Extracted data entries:
■ ■ ■ ■

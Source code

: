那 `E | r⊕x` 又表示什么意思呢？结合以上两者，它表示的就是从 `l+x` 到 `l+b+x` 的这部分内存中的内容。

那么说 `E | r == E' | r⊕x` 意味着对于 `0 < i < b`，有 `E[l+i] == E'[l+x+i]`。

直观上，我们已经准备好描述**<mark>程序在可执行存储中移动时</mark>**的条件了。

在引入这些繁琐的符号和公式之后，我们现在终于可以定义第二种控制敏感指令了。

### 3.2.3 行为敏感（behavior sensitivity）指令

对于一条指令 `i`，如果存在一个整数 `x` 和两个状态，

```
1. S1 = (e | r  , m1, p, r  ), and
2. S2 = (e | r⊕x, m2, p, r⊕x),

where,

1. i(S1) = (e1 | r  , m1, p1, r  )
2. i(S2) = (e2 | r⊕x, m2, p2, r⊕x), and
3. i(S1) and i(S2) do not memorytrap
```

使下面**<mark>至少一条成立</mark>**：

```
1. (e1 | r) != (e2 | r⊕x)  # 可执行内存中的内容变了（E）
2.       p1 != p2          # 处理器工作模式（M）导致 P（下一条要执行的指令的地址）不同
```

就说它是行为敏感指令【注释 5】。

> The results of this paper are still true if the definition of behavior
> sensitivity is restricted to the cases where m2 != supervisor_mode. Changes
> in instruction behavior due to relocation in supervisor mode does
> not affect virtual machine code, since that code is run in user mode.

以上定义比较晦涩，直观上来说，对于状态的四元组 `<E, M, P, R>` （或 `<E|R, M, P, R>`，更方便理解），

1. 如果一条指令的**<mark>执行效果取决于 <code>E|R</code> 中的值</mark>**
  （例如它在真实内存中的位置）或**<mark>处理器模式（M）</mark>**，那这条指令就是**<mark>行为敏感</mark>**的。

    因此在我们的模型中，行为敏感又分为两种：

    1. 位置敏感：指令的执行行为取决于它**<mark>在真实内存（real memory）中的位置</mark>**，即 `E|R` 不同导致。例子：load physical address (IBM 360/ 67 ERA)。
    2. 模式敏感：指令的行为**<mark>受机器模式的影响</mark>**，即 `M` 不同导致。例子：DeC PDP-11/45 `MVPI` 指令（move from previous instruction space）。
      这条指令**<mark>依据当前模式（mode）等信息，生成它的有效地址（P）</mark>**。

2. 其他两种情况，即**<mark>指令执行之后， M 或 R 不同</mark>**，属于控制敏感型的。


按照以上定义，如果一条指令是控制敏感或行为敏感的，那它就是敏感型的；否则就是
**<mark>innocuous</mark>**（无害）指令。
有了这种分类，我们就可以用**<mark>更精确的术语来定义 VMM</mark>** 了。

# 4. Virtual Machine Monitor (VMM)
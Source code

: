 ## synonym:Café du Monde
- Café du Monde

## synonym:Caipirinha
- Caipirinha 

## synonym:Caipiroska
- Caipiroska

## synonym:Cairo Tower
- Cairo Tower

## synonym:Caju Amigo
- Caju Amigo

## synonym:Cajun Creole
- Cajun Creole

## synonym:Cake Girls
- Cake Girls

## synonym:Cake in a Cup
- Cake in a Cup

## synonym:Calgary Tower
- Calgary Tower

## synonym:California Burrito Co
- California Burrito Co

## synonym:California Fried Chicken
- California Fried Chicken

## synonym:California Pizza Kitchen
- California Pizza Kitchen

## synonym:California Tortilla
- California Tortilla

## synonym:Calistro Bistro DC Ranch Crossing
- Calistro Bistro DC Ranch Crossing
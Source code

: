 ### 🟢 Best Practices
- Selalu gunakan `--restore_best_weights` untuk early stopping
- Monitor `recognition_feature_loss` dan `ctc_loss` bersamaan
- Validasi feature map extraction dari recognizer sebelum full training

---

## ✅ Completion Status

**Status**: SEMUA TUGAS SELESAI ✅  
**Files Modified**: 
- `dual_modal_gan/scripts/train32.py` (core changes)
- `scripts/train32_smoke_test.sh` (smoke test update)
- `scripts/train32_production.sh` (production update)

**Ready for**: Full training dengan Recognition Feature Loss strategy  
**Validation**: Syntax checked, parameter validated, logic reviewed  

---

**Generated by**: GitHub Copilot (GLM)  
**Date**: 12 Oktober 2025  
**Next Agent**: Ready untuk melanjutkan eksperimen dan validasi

■ ■ ■ ■

**Problem requirements**
Among the lines above, find those that contain the word "Cake" and copy them.

**Answer space**
## synonym:Cake Girls
- Cake Girls
## synonym:Cake in a Cup
- Cake in a Cup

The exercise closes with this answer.